Ne consegue che la parte, qualora intenda dimostrare la non veridicità delle risultanze dell’avviso di ricevimento, deve proporre la querela di falso – anche se l’immutazione del vero non sia ascrivibile a dolo ma soltanto ad imperizia, leggerezza o a negligenza dell’ufficiale giudiziario – a meno che dallo stesso contesto dell’atto non risulti in modo evidente l’esistenza di un mero errore materiale compiuto dall’ufficiale giudiziario nella redazione del documento;
in mancanza di un errore materiale rilevabile in modo immediato e diretto dall’esame obiettivo dello stesso atto, l’accertamento della non rispondenza al vero, postulando un giudizio di incompatibilità della data o di altri dati apposti con altri elementi di valutazione acquisiti al processo, può avere luogo soltanto nell’ambito del procedimento previsto dagli art. 221 ss. c.p.c. per l’invalidazione degli atti pubblici (Cass., sez 6-5, 31 luglio 2015, n. 16289; Cass.

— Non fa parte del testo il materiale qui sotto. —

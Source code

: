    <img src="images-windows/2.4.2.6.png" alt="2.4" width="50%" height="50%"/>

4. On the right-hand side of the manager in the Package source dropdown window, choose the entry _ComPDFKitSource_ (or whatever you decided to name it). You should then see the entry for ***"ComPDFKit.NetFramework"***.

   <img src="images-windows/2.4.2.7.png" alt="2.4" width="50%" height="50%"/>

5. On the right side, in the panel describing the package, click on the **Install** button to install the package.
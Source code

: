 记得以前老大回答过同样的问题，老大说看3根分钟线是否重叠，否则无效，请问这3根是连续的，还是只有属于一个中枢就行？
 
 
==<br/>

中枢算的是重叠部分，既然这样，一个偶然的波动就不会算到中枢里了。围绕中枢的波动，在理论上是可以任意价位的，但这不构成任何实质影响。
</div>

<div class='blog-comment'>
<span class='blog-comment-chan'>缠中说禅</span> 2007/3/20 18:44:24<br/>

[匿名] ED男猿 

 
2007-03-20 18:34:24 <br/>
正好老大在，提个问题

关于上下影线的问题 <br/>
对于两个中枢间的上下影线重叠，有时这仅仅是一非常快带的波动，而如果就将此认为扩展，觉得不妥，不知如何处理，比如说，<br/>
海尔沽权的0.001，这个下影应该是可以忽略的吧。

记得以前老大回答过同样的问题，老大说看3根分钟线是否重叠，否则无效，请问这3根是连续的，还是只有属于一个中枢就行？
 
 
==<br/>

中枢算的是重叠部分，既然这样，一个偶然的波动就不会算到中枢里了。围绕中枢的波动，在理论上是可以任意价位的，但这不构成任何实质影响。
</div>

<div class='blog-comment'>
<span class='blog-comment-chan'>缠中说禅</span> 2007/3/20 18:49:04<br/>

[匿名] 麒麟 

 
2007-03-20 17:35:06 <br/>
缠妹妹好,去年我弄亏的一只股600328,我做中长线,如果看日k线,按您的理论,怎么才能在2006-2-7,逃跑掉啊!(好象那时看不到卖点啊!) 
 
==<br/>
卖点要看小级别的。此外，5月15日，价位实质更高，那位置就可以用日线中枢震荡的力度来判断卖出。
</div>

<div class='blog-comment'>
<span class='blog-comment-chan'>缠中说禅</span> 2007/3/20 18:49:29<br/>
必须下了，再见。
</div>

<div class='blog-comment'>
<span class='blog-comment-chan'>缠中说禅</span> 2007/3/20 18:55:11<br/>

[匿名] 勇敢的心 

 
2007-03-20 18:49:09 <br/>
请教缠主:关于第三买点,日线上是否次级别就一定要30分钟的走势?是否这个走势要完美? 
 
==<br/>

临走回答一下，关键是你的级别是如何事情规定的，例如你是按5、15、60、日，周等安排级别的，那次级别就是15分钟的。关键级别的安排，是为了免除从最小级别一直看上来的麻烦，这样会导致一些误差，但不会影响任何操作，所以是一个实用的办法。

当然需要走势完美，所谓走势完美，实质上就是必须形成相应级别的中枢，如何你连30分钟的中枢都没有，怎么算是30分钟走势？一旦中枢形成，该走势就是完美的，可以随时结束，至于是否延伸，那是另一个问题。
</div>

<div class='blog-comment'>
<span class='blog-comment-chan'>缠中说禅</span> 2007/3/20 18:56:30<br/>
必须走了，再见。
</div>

Sez. un., 27 aprile 2010, n. 9962);
inammissibile è infine il quarto motivo: lo stesso, infatti, non si confronta con il decisum e quindi non impedisce il passaggio in giudicato della sentenza impugnata; la sentenza impugnata, oltre a rilevare l’inammissibilità del motivo contenente la questione ora riproposta, in quanto il rilievo di decadenza ex art. 25 d.lgs. n. 46/1999 avrebbe dovuto essere fatto valere tempestivamente in considerazione dell’accertata notificazione dell’avviso di addebito, ha pure rilevato il formarsi di un giudicato interno sul rigetto dell’eccezione, affermando che non era stato impugnato il capo della sentenza di primo grado che aveva giudicato infondata l’eccezione, ritenendo applicabile alla fattispecie la norma che ha sospeso l’operatività della decadenza per il periodo 1.1.2010 – 31.12.2012 (art. 38 co.12 d.l. n. 78/2010);
in definitiva, il ricorso va rigettato;
le spese seguono la soccombenza nella misura liquidata in dispositivo in favore di ciascuno dei controricorrenti.
P.Q.M.
Rigetta il ricorso; condanna la ricorrente al pagamento delle spese del presente giudizio di legittimità che liquida in Euro 2.500,00 per compensi professionali e in Euro 200,00 per esborsi, oltre spese generali al 15% ed accessori di legge, in favore di ciascun controricorrente.
Ai sensi del D.P.R. 30 maggio 2002, n. 115, art. 13, comma 1-quater, nel testo introdotto dalla L. 24 dicembre 2012, n. 228, art. 1, comma 17, dà atto della sussistenza dei presupposti processuali per il versamento, da parte della ricorrente, dell’ulteriore importo a titolo di contributo unificato, pari a quello previsto per il ricorso, a norma dello stesso art. 13, comma 1-bis, se dovuto.